Il en est qui profitent du conflit et abusent des Mauriciens sous-alimentés273. Certaines échoppes pratiquent des prix exorbitants, ce qui accable un peu plus une population déjà en proie aux incertitudes de la guerre. C’est notamment le cas dans les boulangeries où des petits pains individuels, en deçà du poids réglementaire de 28 grammes, se vendent à des coûts exagérés (on diminue les doses de farine afin de profiter de l’envolée du prix)274. L’importation du riz (principale denrée consommée par les Mauriciens mais non cultivée dans l’île275) cause beaucoup de soucis.

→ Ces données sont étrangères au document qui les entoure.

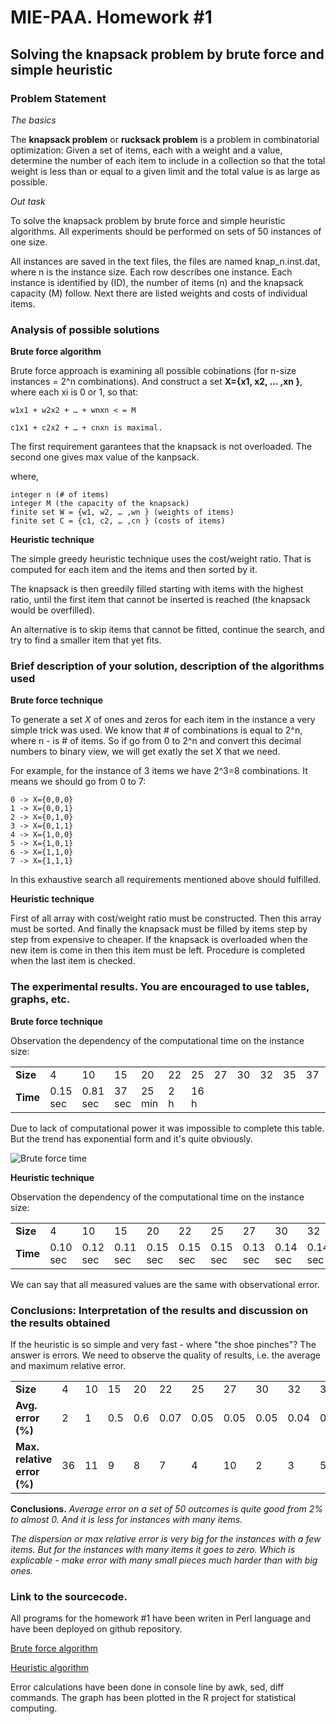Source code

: # MIE-PAA. Homework #1 


## Solving the knapsack problem by brute force and simple heuristic

### Problem Statement

*The basics*

The **knapsack problem** or **rucksack problem** is a problem in combinatorial optimization: Given a set of items, each with a weight and a value, determine the number of each item to include in a collection so that the total weight is less than or equal to a given limit and the total value is as large as possible.

*Out task*

To solve the knapsack problem by brute force and simple heuristic algorithms. All experiments should be performed on sets of 50 instances of one size. 

All instances are saved in the text files, the files are named knap_n.inst.dat, where n is the instance size. Each row describes one instance. Each instance is identified by (ID), the number of items (n) and the knapsack capacity (M) follow. Next there are listed weights and costs of individual items.

### Analysis of possible solutions

**Brute force algorithm**

Brute force approach is examining all possible cobinations (for n-size instances = 2^n combinations). And construct a set **X={x1, x2, … ,xn }**, where each xi is 0 or 1, so that:

	w1x1 + w2x2 + … + wnxn < = M 
	
	c1x1 + c2x2 + … + cnxn is maximal.

The first requirement garantees that the knapsack is not overloaded. The second one gives max value of the kanpsack.

where,

	integer n (# of items)
	integer M (the capacity of the knapsack)
	finite set W = {w1, w2, … ,wn } (weights of items)
	finite set C = {c1, c2, … ,cn } (costs of items)

**Heuristic technique**

The simple greedy heuristic technique uses the cost/weight ratio. That is computed for each item and the items and then sorted by it.

The knapsack is then greedily filled starting with items with the highest ratio, until the first item that cannot be inserted is reached (the knapsack would be overfilled).

An alternative is to skip items that cannot be fitted, continue the search, and try to find a smaller item that yet fits.

### Brief description of your solution, description of the algorithms used

**Brute force technique**

To generate a set *X* of ones and zeros for each item in the instance a very simple trick was used. We know that # of combinations is equal to 2^n, where n - is # of items.
So if go from 0 to 2^n and convert this decimal numbers to binary view, we will get exatly the set X that we need.

For example, for the instance of 3 items we have 2^3=8 combinations. It means we should go from 0 to 7:

	0 -> X={0,0,0}
	1 -> X={0,0,1}
	2 -> X={0,1,0}
	3 -> X={0,1,1}
	4 -> X={1,0,0}
	5 -> X={1,0,1}
	6 -> X={1,1,0}
	7 -> X={1,1,1}

In this exhaustive search all requirements mentioned above should fulfilled.

**Heuristic technique**

First of all array with cost/weight ratio must be constructed. Then this array must be sorted. And finally the knapsack must be filled by items step by step from expensive to cheaper. If the knapsack is overloaded when the new item is come in then this item must be left. Procedure is completed when the last item is checked.
	
### The experimental results. You are encouraged to use tables, graphs, etc.

**Brute force technique**

Observation the dependency of the computational time on the instance size:

<table>
    <tr>
        <td><strong>Size</strong></td>
        <td>4</td><td>10</td><td>15</td><td>20</td><td>22</td><td>25</td><td>27</td><td>30</td><td>32</td><td>35</td><td>37</td><td>40</td><tr>
    <tr>
        <td><strong>Time</strong></td>
        <td>0.15 sec</td><td>0.81 sec</td><td>37 sec</td><td>25 min</td><td>2 h</td><td>16 h</td><td></td><td></td><td></td><td></td><td></td><td></td>
    </tr>
</table>

Due to lack of computational power it was impossible to complete this table. But the trend has exponential form and it's quite obviously.

![Brute force time](https://raw.github.com/platomik/mie-paa/master/1/bruteforcetime.jpg)

**Heuristic technique**

Observation the dependency of the computational time on the instance size:

<table>
    <tr>
        <td><strong>Size</strong></td>
        <td>4</td><td>10</td><td>15</td><td>20</td><td>22</td><td>25</td><td>27</td><td>30</td><td>32</td><td>35</td><td>37</td><td>40</td><tr>
    <tr>
        <td><strong>Time</strong></td>
        <td>0.10 sec</td><td>0.12 sec</td><td>0.11 sec</td><td>0.15 sec</td><td>0.15 sec</td><td>0.15 sec</td><td>0.13 sec</td><td>0.14 sec</td><td>0.14 sec</td><td>0.13 sec</td><td>0.15 sec</td><td>0.12 sec</td>
    </tr>
</table>

We can say that all measured values are the same with observational error.

### Conclusions: Interpretation of the results and discussion on the results obtained

If the heuristic is so simple and very fast - where "the shoe pinches"? The answer is errors. We need to observe the quality of results, i.e. the average and maximum relative error.

<table>
    <tr>
        <td><strong>Size</strong></td>
        <td>4</td><td>10</td><td>15</td><td>20</td><td>22</td><td>25</td><td>27</td><td>30</td><td>32</td><td>35</td><td>37</td><td>40</td><tr>
    <tr>
        <td><strong>Avg. error (%)</strong></td>
        <td>2</td><td>1</td><td>0.5</td><td>0.6</td><td>0.07</td><td>0.05</td><td>0.05</td><td>0.05</td><td>0.04</td><td>0.03</td><td>0.03</td><td>0.02</td>
    </tr>
    <tr>
        <td><strong>Max. relative error (%)</strong></td>
        <td>36</td><td>11</td><td>9</td><td>8</td><td>7</td><td>4</td><td>10</td><td>2</td><td>3</td><td>5</td><td>8</td><td>2</td>
    </tr>
</table>

**Conclusions.** 
*Average error on a set of 50 outcomes is quite good from 2% to almost 0. And it is less for instances with many items.*

*The dispersion or max relative error is very big for the instances with a few items. But for the instances with many items it goes to zero. Which is explicable - make error with many small pieces much harder than with big ones.*

### Link to the sourcecode.

All programs for the homework #1 have been writen in Perl language and have been deployed on github repository.

[Brute force algorithm](https://github.com/platomik/mie-paa/blob/master/1/bruteforce.pl "Brute force algorithm") 

[Heuristic algorithm](https://github.com/platomik/mie-paa/blob/master/1/heuristic.pl "Heuristic algorithm") 

Error calculations have been done in console line by awk, sed, diff commands. The graph has been plotted in the R project for statistical computing.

Le ravitaillement est fortement perturbé par le conflit en Asie : le Japon occupe des régions rizicoles majeures, comme la Birmanie. L’huile ainsi que la viande font également défaut ; la pêche peu développée ne suffit pas à compenser les manques276. La population souffre de ces pénuries.
Pour y remédier, l’administration relance les cultures vivrières encore peu courantes. Ceci est censé contrebalancer les effets des restrictions dues au conflit en mettant en avant l’autosuffisance de la colonie. Le fonctionnaire chargé du développement de la production locale, le « Contrôleur des vivres », en appelle dans Advance au bon sens des Mauriciens afin qu’ils se concentrent sur les cultures vivrières : manioc, patate et maïs qui peuvent aisément pousser dans l’île277. Londres fait aussi acheminer, autant que la guerre et les difficultés de transport le permettent, des vivres (essentiellement du manioc de Madagascar et de la farine d’Australie278). Cependant, en comparaison de la situation d’autres pays durant la Seconde Guerre mondiale, la pénurie en denrées alimentaires ne fut pas aussi critique à Maurice. Mais, on peut penser que les citadins ont connu plus de difficultés à se nourrir que les ruraux qui, pour beaucoup, possèdent de petits lopins de terre cultivés en fruits et légumes. Vivant en ville et, pour la plupart, dépourvus de terres les Créoles figurent sans doute parmi les Mauriciens les plus affectés par la guerre. De plus, avec le sucre qui rapporte peu, le secteur des services et de l’artisanat (où ils sont majoritaires) fonctionne au ralenti. Les Créoles sont ainsi pénalisés doublement.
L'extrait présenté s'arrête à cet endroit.